▶ **What you are asked to do**
What lines in the records below hold the string "when"? Please show them.

Top of Entries shown

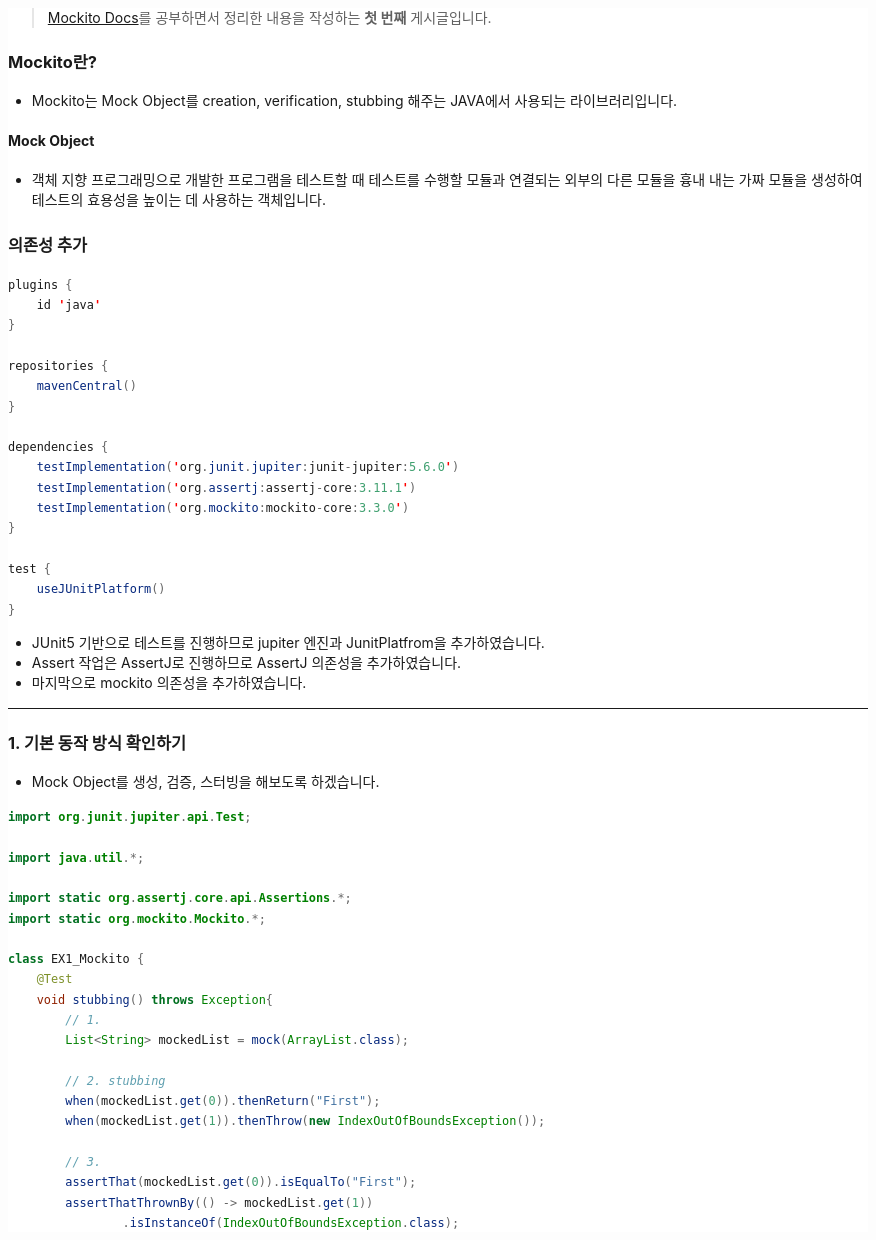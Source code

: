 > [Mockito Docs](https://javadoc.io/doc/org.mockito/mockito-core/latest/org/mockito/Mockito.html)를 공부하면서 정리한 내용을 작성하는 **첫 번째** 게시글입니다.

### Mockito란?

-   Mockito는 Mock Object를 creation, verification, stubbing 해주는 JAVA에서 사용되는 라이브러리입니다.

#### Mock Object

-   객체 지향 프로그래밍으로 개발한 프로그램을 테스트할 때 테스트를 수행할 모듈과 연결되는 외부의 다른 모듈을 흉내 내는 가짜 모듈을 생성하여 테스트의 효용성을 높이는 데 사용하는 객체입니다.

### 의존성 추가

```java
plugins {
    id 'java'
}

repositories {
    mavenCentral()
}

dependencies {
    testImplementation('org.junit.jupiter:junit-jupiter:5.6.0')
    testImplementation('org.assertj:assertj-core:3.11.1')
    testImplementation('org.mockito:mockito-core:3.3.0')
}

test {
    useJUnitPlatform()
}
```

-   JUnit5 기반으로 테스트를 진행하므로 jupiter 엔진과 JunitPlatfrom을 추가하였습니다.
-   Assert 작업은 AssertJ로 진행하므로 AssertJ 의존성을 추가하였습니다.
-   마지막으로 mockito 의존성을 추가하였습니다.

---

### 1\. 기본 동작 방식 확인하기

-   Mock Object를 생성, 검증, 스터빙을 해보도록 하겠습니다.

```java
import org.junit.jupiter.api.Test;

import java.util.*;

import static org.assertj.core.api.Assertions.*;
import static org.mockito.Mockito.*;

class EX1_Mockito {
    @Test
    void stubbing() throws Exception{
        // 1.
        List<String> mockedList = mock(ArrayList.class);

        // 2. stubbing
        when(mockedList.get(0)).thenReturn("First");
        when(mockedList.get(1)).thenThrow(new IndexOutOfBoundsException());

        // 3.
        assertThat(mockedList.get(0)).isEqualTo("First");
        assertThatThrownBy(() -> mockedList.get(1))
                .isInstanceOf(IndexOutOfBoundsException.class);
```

Bottom of Entries shown

▶ **Result**
        when(mockedList.get(0)).thenReturn("First");
        when(mockedList.get(1)).thenThrow(new IndexOutOfBoundsException());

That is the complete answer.